Lo mismo cuando decimos que “hay que acompañar, acompañar al hombre de hoy”. Hay que acompañar, hay que hacer una vida normal; el sacerdote no es un ser raro; no tiene por qué aparecer un raro en el pueblo, en la ciudad, en la academia, en la cátedra; no es un raro. Es un hombre que va con los demás, pero que tiene una misión: ¡encender la llama, encender el fuego, dar luz!
¿Ah, sí? Y como tiene que ir con los demás, tiene que hacer la misma vida que los demás. Entonces, ¿por qué llamó Jesucristo a doce, y les separó, y les cultivó, e hizo que estuvieran con Él un largo tiempo? Y sólo cuando están así, muy preparados, muy distintos a los demás, en cuanto al capital que llevan y el que manejan, el Espíritu Santo, Pentecostés, los lanza al mundo. Y entonces esos hombres van a acompañar a los hombres. Acompañaron a las comunidades nacientes y por todas partes por donde fueron, iban apareciendo los rastros y las consecuencias hermosas de una acción evangelizadora, que el mundo no había conocido hasta entonces.
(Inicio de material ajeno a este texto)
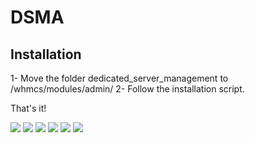 DSMA
====

Installation
-------------
1- Move the folder dedicated_server_management to /whmcs/modules/admin/
2- Follow the installation script.

That's it!

![](http://i.imgur.com/dyJVKxC.png)
![](http://i.imgur.com/hPDJa9e.png)
![](http://i.imgur.com/KW3JWBm.png)
![](http://i.imgur.com/BTSah9Z.png)
![](http://i.imgur.com/4T7T1jg.png)
![](http://i.imgur.com/pHJ8Inj.png)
Acompañaron, pero fueron mártires, murieron. Porque el mundo, llega un momento que dice: “yo no acepto esto, por lo que sea”; razones políticas, razones morales, sociales. Todos murieron mártires. De manera que: ¡Mucho cuidado, Superiores, Profesores, con todas vuestras influencias sobre los alumnos! Este capital precioso que tenéis en las manos; formadles bien. Dad lo mejor de vuestra alma al ofrecer lo que el Seminario puede ofrecer.
Que Dios nos bendiga a todos a lo largo de este curso que iniciamos con tan buenos deseos.
Y con alegría, con esa alegría que nos viene por el hecho de que la prensa nos habla hoy de la llegada del Papa a Santo Domingo, y de las cosas que ya ha empezado a decir, con gran verdad y sensatez, refiriéndose a la obra evangelizadora de España en el Nuevo Continente.
No puedo menos de evocar también el recuerdo de aquella Misa en Rito Hispano-Mozárabe, en la Basílica Vaticana, presidida por el Santo Padre. Fue un 28 de mayo, un día de inusitada alegría para todos los que pudimos estar allí presentes. Que también la experimentemos hoy, para nuestro consuelo y para fortaleza de nuestro espíritu.